THE CRAZY CONSEQUENCES OF OVER-MEDICATING AMERICA’S CHILDREN
“Prescribing errors are the most common medication errors in primary care practices. Most of the medication errors in primary care practices are prescribing errors, and more than half of these errors reach patients, concludes a new study.Since 2003, 200,000 out-of-hospital medication errors have been reported to poison control centers (PCCs) in the United States annually, and∼30% of these involve children under 6 years of age.“ From the February 2009 issue of the Agency for Healthcare Research and Quality (Prescribing Errors are the Most Common Medication Errors in Primary Care Practices: Research Activities).
“The Institute of Medicine’s report, “To Err is Human: Building a Safer Health System” bears witness to the fact that medical errors are not uncommon. According to this report, which defined an error as “the failure of a planned action to be completed as intended or the use of a wrong plan to achieve an aim”, over one million preventable adverse events occur each year in United States hospitals as a result of healthcare. Of these events, an estimated 100,000 caused patients serious harm, while between 44,000 and 98,000 led to death in hospitals in the United States. According to this report, more people die annually from preventable adverse events related to healthcare than from motor vehicle accidents (43,458), breast cancer (42,297), or AIDS (16,516) in the United States. This grim report indicates how common it is for medical practitioners to make errors in their day to day clinical practice.” Dr. AK Edwin from a 2009 issue of the Ghana Medical Journal (Non-Disclosure of Medical Errors an Egregious Violation of Ethical Principles).
“Any preventable medication event that may cause or lead to inappropriate medication use or patient harm while the medication is in the control of the health care professional, patient, or consumer.” The definition of “Medical Error” from the study discussed below.
A brand new study from the latest issue of Pediatrics (Out-of-Hospital Medication Errors Among Young Children in the United States, 2002–2012). The studies conclusions —– “Increased efforts are needed to prevent medication errors” — don’t even come close to telling the whole story (between 2002 and 2012, a medication error occurred every eight minutes in America’s six and under population — an average of 63,358 per year). Now let’s hear, in the immortal words of Paul Harvey, the rrrrrrrrest of the story.
Firstly, the data was all (that would be all as in “all”) taken from the National Poison Database System, which monitors and records calls made to 55 different Poison Control Hotlines here in America. Doesn’t it make you wonder how many people either took their child to the ER, called their physician, or didn’t call anyone at all (or maybe they called Uncle Bob)? These children were not counted in the statistics. Heaven only knows how many other children were not counted as well. Quite possibly, the vast majority. But who would know? It’s called UNDERREPORTING and in this case was probably purposeful.
There is one thing we do know for certain. When it comes to drug reactions (including VACCINE REACTIONS), the number of people contacting the reporting agencies is less than the number of people who don’t — in most cases, far less.
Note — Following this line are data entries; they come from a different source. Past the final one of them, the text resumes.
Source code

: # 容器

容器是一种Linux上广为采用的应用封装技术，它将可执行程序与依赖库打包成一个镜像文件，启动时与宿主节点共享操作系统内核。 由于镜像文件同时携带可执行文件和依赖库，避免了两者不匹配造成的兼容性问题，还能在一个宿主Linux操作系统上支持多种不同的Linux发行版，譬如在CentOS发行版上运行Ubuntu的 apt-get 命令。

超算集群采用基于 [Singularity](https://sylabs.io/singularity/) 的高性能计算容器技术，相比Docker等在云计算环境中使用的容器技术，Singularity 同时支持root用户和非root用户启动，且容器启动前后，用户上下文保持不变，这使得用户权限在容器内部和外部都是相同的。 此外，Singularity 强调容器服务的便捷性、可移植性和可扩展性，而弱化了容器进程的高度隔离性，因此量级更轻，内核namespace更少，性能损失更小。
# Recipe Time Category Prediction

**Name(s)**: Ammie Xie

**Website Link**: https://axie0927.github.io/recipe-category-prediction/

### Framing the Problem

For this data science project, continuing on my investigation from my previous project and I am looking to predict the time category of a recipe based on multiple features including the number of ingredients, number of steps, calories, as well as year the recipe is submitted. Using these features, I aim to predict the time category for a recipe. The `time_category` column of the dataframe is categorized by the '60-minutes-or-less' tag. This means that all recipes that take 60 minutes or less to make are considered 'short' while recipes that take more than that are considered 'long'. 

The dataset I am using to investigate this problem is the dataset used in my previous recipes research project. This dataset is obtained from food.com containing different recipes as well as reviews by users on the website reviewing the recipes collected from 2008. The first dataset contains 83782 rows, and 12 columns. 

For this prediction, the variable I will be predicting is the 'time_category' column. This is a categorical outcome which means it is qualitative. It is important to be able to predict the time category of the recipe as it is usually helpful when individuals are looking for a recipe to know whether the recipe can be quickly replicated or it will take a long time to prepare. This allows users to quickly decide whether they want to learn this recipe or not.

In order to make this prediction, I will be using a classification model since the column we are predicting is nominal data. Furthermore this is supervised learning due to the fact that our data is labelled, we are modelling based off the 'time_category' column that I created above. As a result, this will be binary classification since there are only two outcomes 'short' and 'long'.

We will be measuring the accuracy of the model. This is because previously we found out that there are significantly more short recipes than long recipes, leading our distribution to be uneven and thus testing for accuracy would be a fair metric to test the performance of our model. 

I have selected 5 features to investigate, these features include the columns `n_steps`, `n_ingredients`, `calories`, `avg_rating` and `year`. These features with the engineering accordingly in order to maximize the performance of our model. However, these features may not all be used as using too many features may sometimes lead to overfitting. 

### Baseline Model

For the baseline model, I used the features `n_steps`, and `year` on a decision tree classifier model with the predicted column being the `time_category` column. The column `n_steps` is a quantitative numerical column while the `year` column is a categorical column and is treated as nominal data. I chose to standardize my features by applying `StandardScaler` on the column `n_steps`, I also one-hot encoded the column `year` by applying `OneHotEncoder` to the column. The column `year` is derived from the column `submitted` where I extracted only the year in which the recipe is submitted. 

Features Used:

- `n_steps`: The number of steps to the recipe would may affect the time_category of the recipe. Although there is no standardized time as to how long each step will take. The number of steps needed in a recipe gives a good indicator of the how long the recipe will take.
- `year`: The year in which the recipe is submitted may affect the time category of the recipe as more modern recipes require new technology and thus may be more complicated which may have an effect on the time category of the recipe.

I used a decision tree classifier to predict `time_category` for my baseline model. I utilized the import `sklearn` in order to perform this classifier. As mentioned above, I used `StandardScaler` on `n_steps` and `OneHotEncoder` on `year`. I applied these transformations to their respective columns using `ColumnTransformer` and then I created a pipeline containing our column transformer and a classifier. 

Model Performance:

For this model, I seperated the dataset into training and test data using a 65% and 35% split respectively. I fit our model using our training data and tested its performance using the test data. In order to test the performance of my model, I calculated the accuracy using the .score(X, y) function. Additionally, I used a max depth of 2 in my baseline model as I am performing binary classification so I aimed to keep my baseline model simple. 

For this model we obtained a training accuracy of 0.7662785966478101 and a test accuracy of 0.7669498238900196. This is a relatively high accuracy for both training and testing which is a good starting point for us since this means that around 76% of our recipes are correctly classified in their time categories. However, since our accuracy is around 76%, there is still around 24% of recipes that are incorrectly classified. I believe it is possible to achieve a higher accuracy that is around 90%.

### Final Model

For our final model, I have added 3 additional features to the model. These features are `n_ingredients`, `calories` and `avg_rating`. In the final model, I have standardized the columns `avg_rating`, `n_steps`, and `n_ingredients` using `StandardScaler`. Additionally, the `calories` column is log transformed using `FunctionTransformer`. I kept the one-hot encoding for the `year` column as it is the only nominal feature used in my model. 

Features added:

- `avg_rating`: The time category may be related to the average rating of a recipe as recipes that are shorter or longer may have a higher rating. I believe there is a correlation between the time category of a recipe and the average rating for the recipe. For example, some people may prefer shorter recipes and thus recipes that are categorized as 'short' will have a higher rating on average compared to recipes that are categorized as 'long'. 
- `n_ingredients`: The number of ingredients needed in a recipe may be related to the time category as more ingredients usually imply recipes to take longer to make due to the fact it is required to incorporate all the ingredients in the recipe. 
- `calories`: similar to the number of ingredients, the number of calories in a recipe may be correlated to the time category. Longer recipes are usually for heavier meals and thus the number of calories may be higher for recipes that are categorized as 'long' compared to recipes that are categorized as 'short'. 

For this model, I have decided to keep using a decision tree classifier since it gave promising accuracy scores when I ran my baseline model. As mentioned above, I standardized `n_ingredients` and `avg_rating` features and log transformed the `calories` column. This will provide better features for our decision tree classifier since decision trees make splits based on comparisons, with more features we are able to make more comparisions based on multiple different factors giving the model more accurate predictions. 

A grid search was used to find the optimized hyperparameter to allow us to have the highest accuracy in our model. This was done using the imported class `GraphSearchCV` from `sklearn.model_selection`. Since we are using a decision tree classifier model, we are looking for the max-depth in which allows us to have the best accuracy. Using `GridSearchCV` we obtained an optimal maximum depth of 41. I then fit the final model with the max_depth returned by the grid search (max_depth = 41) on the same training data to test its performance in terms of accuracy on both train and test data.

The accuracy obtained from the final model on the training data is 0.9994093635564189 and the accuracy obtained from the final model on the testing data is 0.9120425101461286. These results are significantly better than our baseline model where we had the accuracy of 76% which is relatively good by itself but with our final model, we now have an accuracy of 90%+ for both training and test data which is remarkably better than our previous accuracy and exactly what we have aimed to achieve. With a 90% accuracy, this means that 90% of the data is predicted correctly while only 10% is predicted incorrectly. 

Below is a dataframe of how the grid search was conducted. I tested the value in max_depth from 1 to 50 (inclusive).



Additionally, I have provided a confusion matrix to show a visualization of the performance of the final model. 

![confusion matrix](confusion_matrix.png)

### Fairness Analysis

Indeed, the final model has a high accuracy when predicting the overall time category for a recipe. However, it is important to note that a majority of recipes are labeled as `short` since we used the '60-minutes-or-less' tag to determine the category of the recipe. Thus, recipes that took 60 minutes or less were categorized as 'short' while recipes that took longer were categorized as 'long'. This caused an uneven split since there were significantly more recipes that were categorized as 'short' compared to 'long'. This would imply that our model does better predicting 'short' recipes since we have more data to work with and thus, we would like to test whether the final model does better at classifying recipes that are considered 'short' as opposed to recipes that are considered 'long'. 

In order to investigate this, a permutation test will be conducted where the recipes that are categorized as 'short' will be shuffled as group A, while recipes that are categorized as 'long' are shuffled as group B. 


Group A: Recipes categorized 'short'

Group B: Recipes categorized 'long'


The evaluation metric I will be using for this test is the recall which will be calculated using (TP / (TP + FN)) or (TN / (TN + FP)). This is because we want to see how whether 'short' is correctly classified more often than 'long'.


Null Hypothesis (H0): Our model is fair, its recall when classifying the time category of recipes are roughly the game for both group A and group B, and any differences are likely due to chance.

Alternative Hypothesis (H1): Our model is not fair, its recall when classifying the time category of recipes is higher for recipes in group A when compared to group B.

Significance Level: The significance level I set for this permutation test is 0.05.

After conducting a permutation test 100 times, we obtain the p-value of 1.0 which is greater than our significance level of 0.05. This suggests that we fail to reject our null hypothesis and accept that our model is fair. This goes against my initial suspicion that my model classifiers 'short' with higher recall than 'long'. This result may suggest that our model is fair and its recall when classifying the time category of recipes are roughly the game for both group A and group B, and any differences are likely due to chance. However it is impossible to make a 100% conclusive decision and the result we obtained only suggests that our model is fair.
In fact, many of the studies I looked at said that this number was in the 1 in 100 range (see previous paragraph). In other words, the statistics above may be so low due to “under-reporting” as to be worthless. Listen to to these cherry-picked sentences of a 2008 report byDr. Zane Robinson Wolf, dean and professor, La Salle University School of Nursing and Health Sciences, and Dr. Ronda G. Hughes, senior health scientist administrator for the Agency for Healthcare Research and Quality (Chapter 35 of Patient Safety and Quality: An Evidence-Based Handbook for Nurses; Error Reporting and Disclosure).
- “The focus on medical errors that followed the release of the Institute of Medicine’s (IOM) report To Err Is Human: Building a Safer Health System1 centered on the suggestion that preventable adverse events in hospital were a leading cause of death in the United States.”
- “Because many errors are never reported voluntarily or captured through other mechanisms, these improvement efforts may fail.”
- “Near misses (i.e., an event/occurrence where harm to the patient was avoided), can occur 300 times more frequently than adverse events.”
- “Traditional mechanisms have utilized verbal reports and paper-based incident reports to detect and document clinically significant medical errors; yet the correlation with actual errors been low. Error-reporting mechanisms may capture only a fraction of actual errors.”
- “Many errors go unreported by health care workers. Self-reporting errors can be thwarted by several factors.”
Believe me when I tell you that this is merely scratching the surface of under-reporting medication errors. But let’s forget this for a moment. What we really need to be collectively asking ourselves why our children are in this position to become “statistics” in the first place. Let me explain what I mean. It is my contention that the vast majority of doctor visits for children (not to mention the drugs they are prescribed) are unnecessary (HERE). We can easily see this when we look at one single class of drugs (ANTIBIOTICS), and the crazy numbers of health issues they are being over-prescribed for (URI’s and EAR INFECTIONS are two of many). Some doctors would agree. For a better explanation, I would suggest that everyone own a copy of Dr. Robert Mendelsohn’s How to Raise a Healthy Child in Spite of Your Doctor (HERE).